Il punto è che il ritiro dell’intervento pubblico immediato nei servizi non può procedere per tagli indiscriminati di spesa pubblica e per dismissione della responsabilità istituzionale rispetto all’effettiva realizzazione dei diritti sociali. Il mix di interventi sociali e istituzionali, necessari a un esito di qualità, va valutato con riferimento alle garanzie costituzionali predisposte e al grado di consenso e partecipazione dei cittadini stessi. Insomma la sussidiarietà indirizza alla costruzione di un diverso modo d’essere degli Stati e dei governi locali, non a una resa all’ideologia neoliberista del totale e incontrollato dominio del mercato.
 
Dopo la crisi dei mercati finanziari mondiali del 2007 tutti ora concordano che il problema non è quello del ritiro totale del potere di governo politico, ma se mai quello di accrescere questo potere e trovare modi di regolazione dei mercati che mettano al sicuro le comunità da speculazioni selvagge e istinti predatori. Anche le forze più conservatrici tornano ad autori liberaldemocratici e non soltanto liberisti: la sfida del premier inglese Cameron per la Big society ha questo segno. Ma i guasti di quasi due decenni di ideologia della “sufficienza del principio di mercato” sono difficili da riparare. Tra questi, la distorsione cui si è sottoposta l’idea sussidiaria.

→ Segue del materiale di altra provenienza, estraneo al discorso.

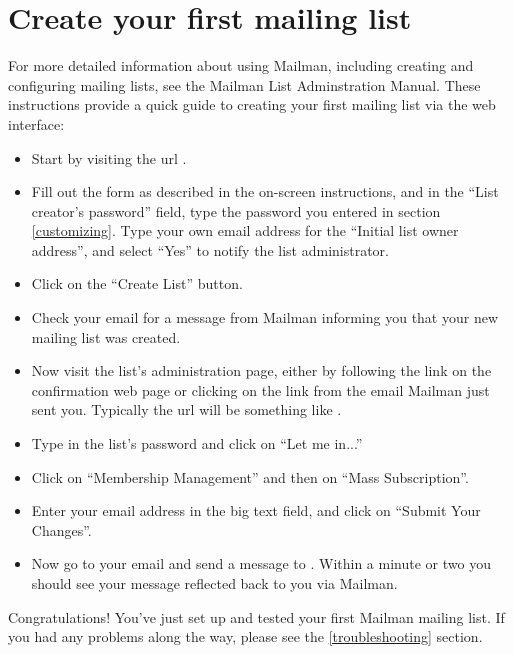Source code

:\documentclass{howto}
\begin{document}
\section{Create your first mailing list}

For more detailed information about using Mailman, including creating and
configuring mailing lists, see the Mailman List Adminstration Manual.  These
instructions provide a quick guide to creating your first mailing list via the
web interface:

\begin{itemize}
\item Start by visiting the url .

\item Fill out the form as described in the on-screen instructions, and in the
      ``List creator's password'' field, type the password you entered in
      section \ref{customizing}.  Type your own email address for the
      ``Initial list owner address'', and select ``Yes'' to notify the list
      administrator.

\item Click on the ``Create List'' button.

\item Check your email for a message from Mailman informing you that your new
      mailing list was created.

\item Now visit the list's administration page, either by following the link
      on the confirmation web page or clicking on the link from the email
      Mailman just sent you.  Typically the url will be something like
      .

\item Type in the list's password and click on ``Let me in...''

\item Click on ``Membership Management'' and then on ``Mass Subscription''.

\item Enter your email address in the big text field, and click on ``Submit
      Your Changes''.

\item Now go to your email and send a message to .
      Within a minute or two you should see your message reflected back to you
      via Mailman.
\end{itemize}

Congratulations!  You've just set up and tested your first Mailman mailing
list.  If you had any problems along the way, please see the
\ref{troubleshooting} section.
\end{document}
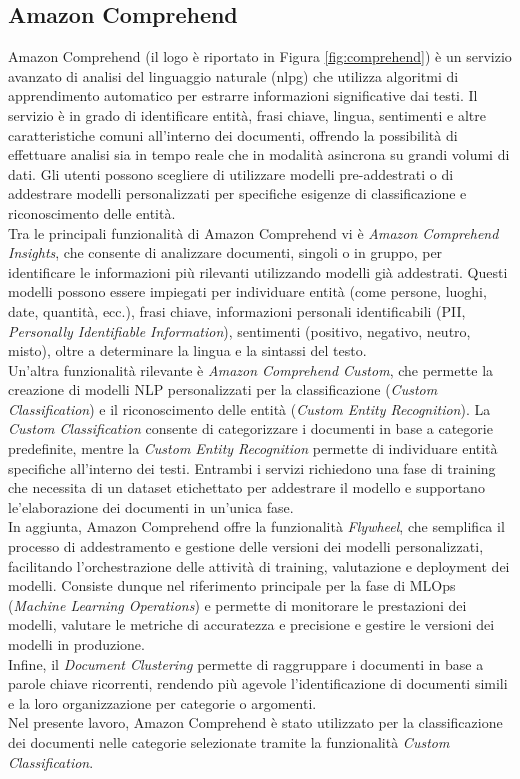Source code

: \subsection{Amazon Comprehend}
Amazon Comprehend (il logo è riportato in Figura \ref{fig:comprehend}) è un servizio avanzato di analisi del linguaggio naturale (\gls{nlpg}) che utilizza algoritmi di apprendimento automatico per estrarre informazioni significative dai testi. Il servizio è in grado di identificare entità, frasi chiave, lingua, sentimenti e altre caratteristiche comuni all'interno dei documenti, offrendo la possibilità di effettuare analisi sia in tempo reale che in modalità asincrona su grandi volumi di dati. Gli utenti possono scegliere di utilizzare modelli pre-addestrati o di addestrare modelli personalizzati per specifiche esigenze di classificazione e riconoscimento delle entità.\\
Tra le principali funzionalità di Amazon Comprehend vi è \textit{Amazon Comprehend Insights}, che consente di analizzare documenti, singoli o in gruppo, per identificare le informazioni più rilevanti utilizzando modelli già addestrati. Questi modelli possono essere impiegati per individuare entità (come persone, luoghi, date, quantità, ecc.), frasi chiave, informazioni personali identificabili (PII, \textit{Personally Identifiable Information}), sentimenti (positivo, negativo, neutro, misto), oltre a determinare la lingua e la sintassi del testo.\\
Un'altra funzionalità rilevante è \textit{Amazon Comprehend Custom}, che permette la creazione di modelli NLP personalizzati per la classificazione (\textit{Custom Classification}) e il riconoscimento delle entità (\textit{Custom Entity Recognition}). La \textit{Custom Classification} consente di categorizzare i documenti in base a categorie predefinite, mentre la \textit{Custom Entity Recognition} permette di individuare entità specifiche all'interno dei testi. Entrambi i servizi richiedono una fase di training che necessita di un dataset etichettato per addestrare il modello e supportano le'elaborazione dei documenti in un'unica fase.\\
In aggiunta, Amazon Comprehend offre la funzionalità \textit{Flywheel}, che semplifica il processo di addestramento e gestione delle versioni dei modelli personalizzati, facilitando l'orchestrazione delle attività di training, valutazione e deployment dei modelli. Consiste dunque nel riferimento principale per la fase di MLOps (\textit{Machine Learning Operations}) e permette di monitorare le prestazioni dei modelli, valutare le metriche di accuratezza e precisione e gestire le versioni dei modelli in produzione.\\
Infine, il \textit{Document Clustering} permette di raggruppare i documenti in base a parole chiave ricorrenti, rendendo più agevole l'identificazione di documenti simili e la loro organizzazione per categorie o argomenti.\\
Nel presente lavoro, Amazon Comprehend è stato utilizzato per la classificazione dei documenti nelle categorie selezionate tramite la funzionalità \textit{Custom Classification}.

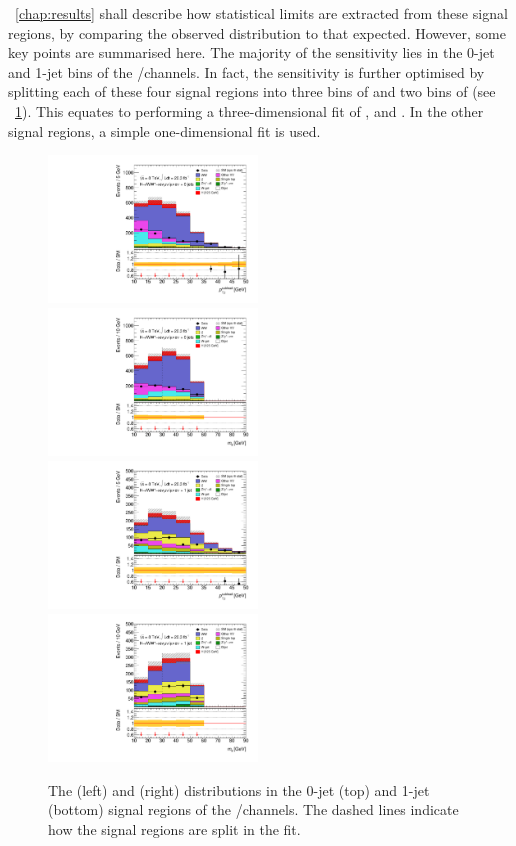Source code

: \Chapter~\ref{chap:results} shall describe how statistical limits are extracted from these 
signal regions, by comparing the observed \mt distribution to that expected. However, some 
key points are summarised here. The majority of the sensitivity lies in the 0-jet and 1-jet 
bins of the \emch/\mech channels. In fact, the sensitivity is further optimised by splitting 
each of these four signal regions into three bins of \ptsubleadlep and two bins of \mll 
(see \Figure~\ref{fig:sel:df_split_sr}). This equates to performing a three-dimensional fit 
of \mt, \mll and \ptsubleadlep. In the other signal regions, a simple one-dimensional \mt 
fit is used.

\begin{figure}[p]
	\includegraphics[width=0.495\textwidth]{tex/selection/emme_CutFRecoil_0jet_lepPtSublead_zoom_mh125_lin}
	\hfill
	\includegraphics[width=0.495\textwidth]{tex/selection/emme_CutFRecoil_0jet_Mll_zoom_mh125_lin}
	\\
	\includegraphics[width=0.495\textwidth]{tex/selection/emme_CutFRecoil_1jet_lepPtSublead_zoom_mh125_lin}
	\hfill
	\includegraphics[width=0.495\textwidth]{tex/selection/emme_CutFRecoil_1jet_Mll_zoom_mh125_lin}
	\caption{The \ptsubleadlep (left) and \mll (right) distributions in the 0-jet (top) and 
	1-jet (bottom) signal regions of the \emch/\mech channels. The dashed lines indicate 
	how the signal regions are split in the fit.}
	\label{fig:sel:df_split_sr}
\end{figure}


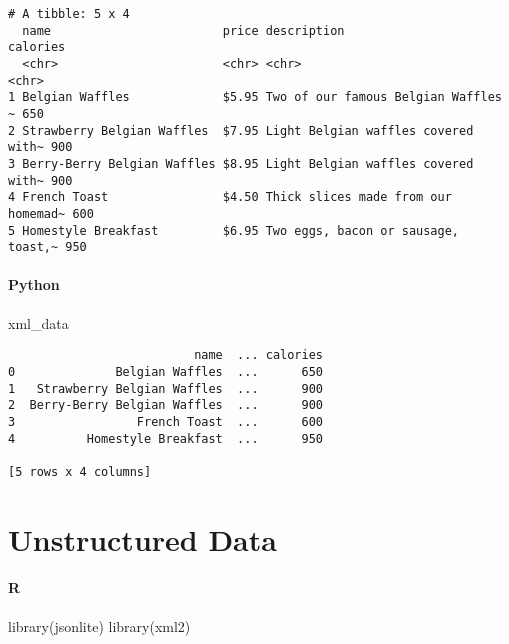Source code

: \documentclass[
  letterpaper,
  DIV=11,
  numbers=noendperiod]{scrreprt}
\newenvironment{Shaded}{\begin{snugshade}}{\end{snugshade}}
\newcommand{\FunctionTok}[1]{\textcolor[rgb]{0.28,0.35,0.67}{#1}}
\newcommand{\NormalTok}[1]{\textcolor[rgb]{0.00,0.46,0.62}{#1}}
\begin{document}
\begin{verbatim}
# A tibble: 5 x 4
  name                        price description                         calories
  <chr>                       <chr> <chr>                               <chr>   
1 Belgian Waffles             $5.95 Two of our famous Belgian Waffles ~ 650     
2 Strawberry Belgian Waffles  $7.95 Light Belgian waffles covered with~ 900     
3 Berry-Berry Belgian Waffles $8.95 Light Belgian waffles covered with~ 900     
4 French Toast                $4.50 Thick slices made from our homemad~ 600     
5 Homestyle Breakfast         $6.95 Two eggs, bacon or sausage, toast,~ 950     
\end{verbatim}

\hypertarget{python-10}{%
\subsubsection{Python}\label{python-10}}

\begin{Shaded}
\begin{Highlighting}[]
\NormalTok{xml\_data}
\end{Highlighting}
\end{Shaded}

\begin{verbatim}
                          name  ... calories
0              Belgian Waffles  ...      650
1   Strawberry Belgian Waffles  ...      900
2  Berry-Berry Belgian Waffles  ...      900
3                 French Toast  ...      600
4          Homestyle Breakfast  ...      950

[5 rows x 4 columns]
\end{verbatim}

\hypertarget{unstructured-data}{%
\chapter{Unstructured Data}\label{unstructured-data}}

\hypertarget{r-11}{%
\subsubsection{R}\label{r-11}}

\begin{Shaded}
\begin{Highlighting}[]
\FunctionTok{library}\NormalTok{(jsonlite)}
\FunctionTok{library}\NormalTok{(xml2)}
\end{Highlighting}
\end{Shaded}
\end{document}
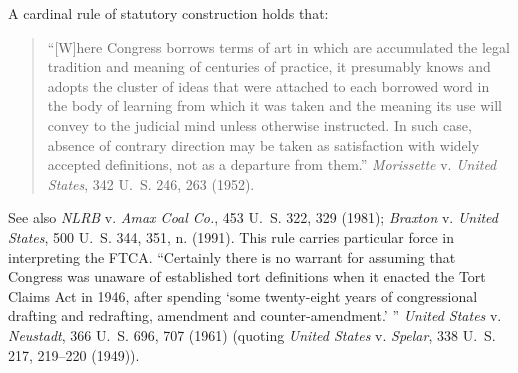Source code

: {A cardinal rule of statutory construction holds that:
\begin{quotation}
“[W]here Congress borrows terms of art in which are
accumulated the legal tradition and meaning of centuries
of practice, it presumably knows and adopts the cluster
of ideas that were attached to each borrowed word in
the body of learning from which it was taken and the
meaning its use will convey to the judicial mind unless
otherwise instructed. In such case, absence of contrary
direction may be taken as satisfaction with widely accepted
definitions, not as a departure from them.”
\textit{Morissette} v. \textit{United States}, 342 U.~S. 246, 263 (1952).
\end{quotation}
See also \textit{NLRB} v. \textit{Amax Coal Co.}, 453 U.~S. 322, 329 (1981);
\textit{Braxton} v. \textit{United States}, 500 U.~S. 344, 351, n. (1991). This
rule carries particular force in interpreting the FTCA. 
“Certainly there is no warrant for assuming that Congress was
unaware of established tort definitions when it enacted the
Tort Claims Act in 1946, after spending ‘some twenty-eight
years of congressional drafting and redrafting, amendment
and counter-amendment.’ ” \textit{United States} v. \textit{Neustadt}, 366
U.~S. 696, 707 (1961) (quoting \textit{United States} v. \textit{Spelar}, 338
U.~S. 217, 219–220 (1949)).\par
}

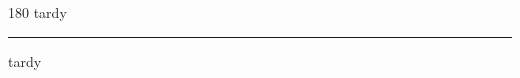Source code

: 
\begin{frame}
\begin{center}
\begin{turn}{180}
{\fontsize{2.5cm}{1em}\selectfont tardy}
\end{turn}
\vspace{1em}\par  
\hrule
\vspace{1em}\par  
{\fontsize{2.5cm}{1em}\selectfont tardy}
\end{center}
\end{frame}
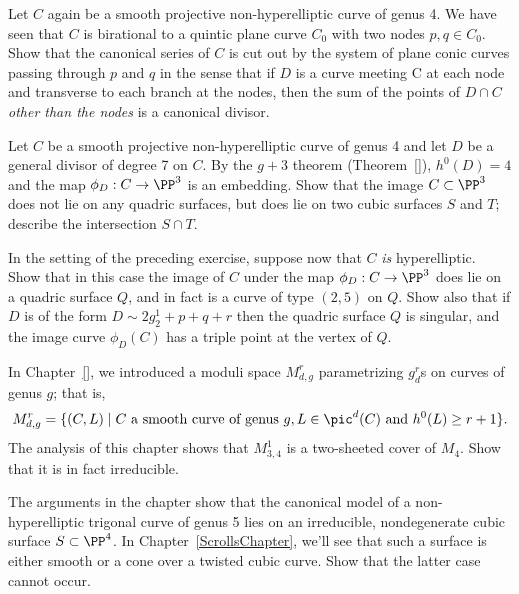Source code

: \begin{exercise}\label{ex7.2}
Let $C$ again be a smooth projective non-hyperelliptic curve of genus 4. We have seen that $C$ is birational to a quintic plane curve $C_0$ with two nodes $p, q \in C_0$. Show that the canonical series of $C$ is cut out by the system of plane conic curves passing through $p$ and $q$ in the sense
that if $D$ is a curve meeting C at each node and transverse to each branch at the nodes, then
the sum of the points of $D\cap C$ \emph{other than the nodes} is a canonical divisor.
\end{exercise}

\begin{exercise}\label{ex7.3}
Let $C$  be a smooth projective non-hyperelliptic curve of genus 4 and let $D$ be a general divisor of degree 7 on $C$. By the $g+3$ theorem (Theorem~\ref{}), $h^0(D) = 4$ and the map $\phi_D : C \to \PP^3$ is an embedding. Show that the image $C \subset \PP^3$ does not lie on any quadric surfaces, but does lie on two cubic surfaces $S$ and $T$; describe the intersection $S \cap T$.
\end{exercise}

\begin{exercise}\label{ex7.4}
In the setting of the preceding exercise, suppose now that $C$ \emph{is} hyperelliptic. Show that in this case the image of $C$ under the map $\phi_D : C \to \PP^3$ does lie on a quadric surface $Q$, and in fact is a curve of type $(2,5)$ on $Q$. Show also that if $D$ is of the form $D \sim 2g^1_2 + p + q + r$ then the quadric surface $Q$ is singular, and the image curve $\phi_D(C)$ has a triple point at the vertex of $Q$.
 \end{exercise}

\begin{exercise}\label{ex7.5}
In Chapter~\ref{}, we introduced a moduli space $M^r_{d,g}$ parametrizing $g^r_d$s on curves of genus $g$; that is,
$$
M^r_{d,g} = \{ (C, L) \mid C \text{ a smooth curve of genus } g, L \in \pic^d(C) \text{ and } h^0(L) \geq r+1 \}.
$$
The analysis of this chapter shows that $M^1_{3,4}$ is a two-sheeted cover of $M_4$. Show that it is in fact irreducible.
\end{exercise}

\begin{exercise}\label{ex7.6}
The arguments in the chapter show that the canonical model of a non-hyperelliptic trigonal curve of genus 5 lies on an irreducible, nondegenerate cubic surface $S \subset \PP^4$. In Chapter~\ref{ScrollsChapter}, we'll see that such a surface is either smooth or a cone over a twisted cubic curve. Show that the latter case cannot occur. 
\end{exercise}

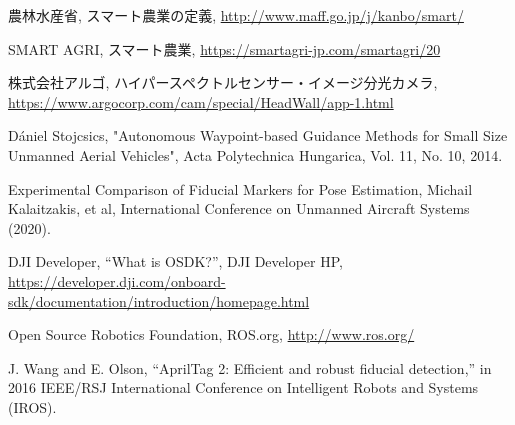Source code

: \documentclass[a4j,fleqn,dvipdfmx,uplatex]{jsarticle}
\begin{document}
\begin{thebibliography}{99}

農林水産省, スマート農業の定義, \url{http://www.maff.go.jp/j/kanbo/smart/}\vspace{2mm}

SMART AGRI, スマート農業, \url{https://smartagri-jp.com/smartagri/20}\vspace{2mm}

株式会社アルゴ, ハイパースペクトルセンサー・イメージ分光カメラ, \url{https://www.argocorp.com/cam/special/HeadWall/app-1.html}\vspace{2mm}

Dániel Stojcsics, "Autonomous Waypoint-based Guidance Methods for Small Size Unmanned Aerial Vehicles", Acta Polytechnica Hungarica, Vol. 11, No. 10, 2014.\vspace{2mm}

Experimental Comparison of Fiducial Markers for Pose Estimation, 
Michail Kalaitzakis, et al, International Conference on Unmanned Aircraft Systems (2020).\vspace{2mm}

DJI Developer, “What is OSDK?”, DJI Developer HP, 
\url{https://developer.dji.com/onboard-sdk/documentation/introduction/homepage.html}\vspace{2mm}

Open Source Robotics Foundation, ROS.org, 
\url{http://www.ros.org/}\vspace{2mm}


J. Wang and E. Olson, “AprilTag 2: Efficient and robust fiducial detection,”
in 2016 IEEE/RSJ International Conference on Intelligent Robots and Systems (IROS).\vspace{2mm}
    



\end{thebibliography}
\end{document}
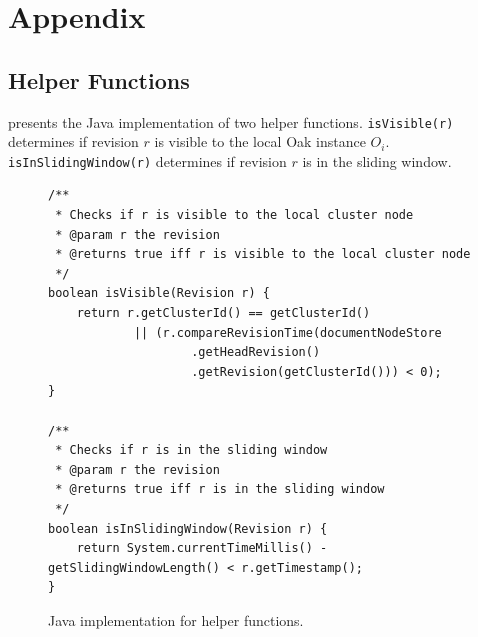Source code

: \documentclass[abstracton,12pt]{scrartcl}
\theoremstyle{definition}
\begin{document}
\newpage




\newpage

\section{Appendix}

\subsection{Helper Functions}

 presents the Java implementation of two helper functions.
\texttt{isVisible(r)} determines if revision $r$ is visible to the local Oak instance $O_i$.
\texttt{isInSlidingWindow(r)} determines if revision $r$ is in the sliding window.

\begin{figure}[h]
    \begin{framed}
        \begin{scriptsize}
            \begin{verbatim}
/**
 * Checks if r is visible to the local cluster node
 * @param r the revision
 * @returns true iff r is visible to the local cluster node
 */
boolean isVisible(Revision r) {
    return r.getClusterId() == getClusterId()
            || (r.compareRevisionTime(documentNodeStore
                    .getHeadRevision()
                    .getRevision(getClusterId())) < 0);
}

/**
 * Checks if r is in the sliding window
 * @param r the revision
 * @returns true iff r is in the sliding window
 */
boolean isInSlidingWindow(Revision r) {
    return System.currentTimeMillis() - getSlidingWindowLength() < r.getTimestamp();
}
            \end{verbatim}
        \end{scriptsize}
    \end{framed}
    \caption{Java implementation for helper functions.}
    \label{fig:helper^functions}
\end{figure}
\end{document}
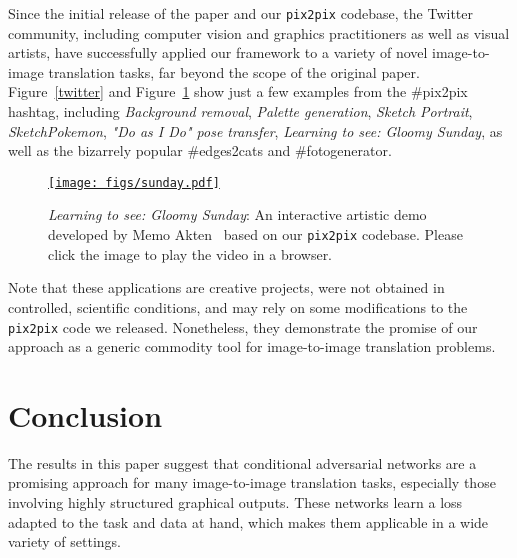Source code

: \documentclass[10pt,twocolumn,letterpaper]{article}
\begin{document}
Since the initial release of the paper and our {\tt pix2pix} codebase, the Twitter community, including computer vision and graphics practitioners as well as visual artists, have successfully applied our framework to a variety of novel image-to-image translation tasks, far beyond the scope of the original paper.  Figure~\ref{twitter} and Figure~\ref{sunday}  show just a few examples from the \#pix2pix hashtag, including \emph{Background removal}, \emph{Palette generation}, \emph{Sketch  Portrait}, \emph{SketchPokemon}, \emph{"Do as I Do" pose transfer}, \emph{Learning to see: Gloomy Sunday}, as well as the bizarrely popular \#edges2cats and \#fotogenerator.
\begin{figure}[h]
\centering
    \href{https://vimeo.com/260612034}{\texttt{[image: figs/sunday.pdf]}}
    \vspace{-0.1in}
    \caption{\emph{Learning to see: Gloomy Sunday}: An interactive artistic demo developed by Memo Akten~\cite{sunday} based on our {\tt pix2pix} codebase. Please click the image to play the video in a browser.}
    \label{sunday}
    \vspace{-0.2in}
\end{figure}
Note that these applications are creative projects, were not obtained in controlled, scientific conditions, and may rely on some modifications to the {\tt pix2pix} code we released. Nonetheless, they demonstrate the promise of our approach as a generic commodity tool for image-to-image translation problems.


\vspace{-0.06in}

\section{Conclusion}
The results in this paper suggest that conditional adversarial networks are a promising approach for many image-to-image translation tasks, especially those involving highly structured graphical outputs. These networks learn a loss adapted to the task and data at hand, which makes them applicable in a wide variety of settings.

\vspace{-0.06in}
\end{document}
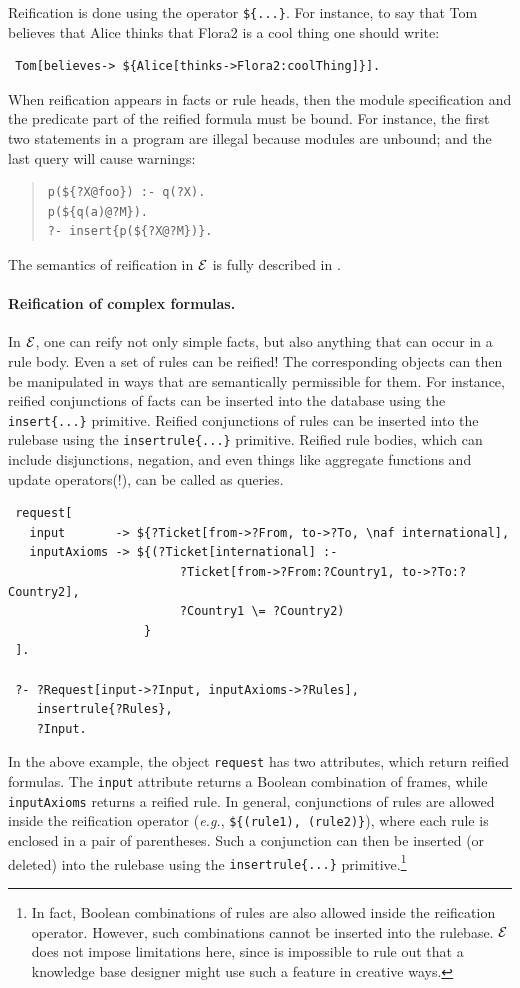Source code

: \documentclass[11pt]{article}
\newcommand{\ERGO}{\mbox{\ensuremath{\cal{E}}\smaller{{\sc{RGO}}}}\xspace}
\newcommand{\FLSYSTEM}{\ERGO}
\begin{document}
Reification is done using the operator {\tt \$\{...\}}. For instance, to
say that Tom believes that Alice thinks that Flora2 is a
cool thing one should write:
\begin{verbatim}
 Tom[believes-> ${Alice[thinks->Flora2:coolThing]}].
\end{verbatim}

When reification appears in facts or rule heads, then the module
specification and the predicate part of the reified formula must be bound.
For instance, the first two statements in a program
are illegal because modules are
unbound; and the last query will cause warnings:
\begin{quote}
\begin{verbatim}
p(${?X@foo}) :- q(?X).
p(${q(a)@?M}).
?- insert{p(${?X@?M})}. 
\end{verbatim}
\end{quote}

\noindent
The semantics of reification in \FLSYSTEM is fully described in
\cite{reification-data-semantics-03}.

\paragraph{Reification of complex formulas.}
In \FLSYSTEM, one can reify not only simple facts, but also anything that
can occur in a rule body. Even a set of rules can be reified!
The corresponding objects can then be manipulated in ways that are semantically
permissible for them. For instance, reified conjunctions of facts can be
inserted into the database using the \verb|insert{...}| primitive. 
Reified conjunctions of rules can be inserted into the rulebase using the
\verb|insertrule{...}| primitive. Reified rule bodies, which can include
disjunctions, negation, and even things like aggregate functions and update
operators(!), can be called as queries.
\begin{verbatim}
 request[
   input       -> ${?Ticket[from->?From, to->?To, \naf international],
   inputAxioms -> ${(?Ticket[international] :-
                        ?Ticket[from->?From:?Country1, to->?To:?Country2],
                        ?Country1 \= ?Country2)
                   }
 ].

 ?- ?Request[input->?Input, inputAxioms->?Rules],
    insertrule{?Rules},
    ?Input.
\end{verbatim}

In the above example, the object {\tt request} has two attributes, which
return reified formulas. The {\tt input} attribute returns a Boolean
combination of frames, while {\tt inputAxioms} returns a reified rule.
In general, conjunctions of rules are allowed inside the reification
operator ({\it e.g.}, \verb|${(rule1), (rule2)}|), where each rule is
enclosed in a pair of parentheses. Such a conjunction can then be inserted
(or deleted) into the rulebase using the {\tt insertrule\{...\}}
primitive.\footnote{
  In fact, Boolean combinations of rules are also allowed inside the
  reification operator. However, such combinations cannot be inserted into
  the rulebase. \FLSYSTEM does not impose limitations here, since is
  impossible to rule out that a knowledge base designer might use such a
  feature in creative ways.
}
\end{document}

È appena il caso di ricordare che nella Commissione Bicamerale del 1997, in cui fu dapprima discussa la questione, la formulazione “conservativa-privatistica” non fu accolta: rimase sul campo invece la formulazione “progressiva-pubblicistica”, prospettata da una delegazione del mondo associativo, e tale formulazione fu letteralmente ripresa nella revisione costituzionale del 2001.
Tuttavia i dieci anni passati da allora mostrano la divisione persistente. Studiosi e leggi regionali si dividono. Ma le iniziative civiche più significative e le sentenze più meditate indicano che la interpretazione aperta a una circolarità virtuosa tra pubblico e privato dà una speranza in più al Paese, proprio ora che una crisi lacerante e distruttiva mostra la debolezza dei poteri di governo, in Italia e non solo.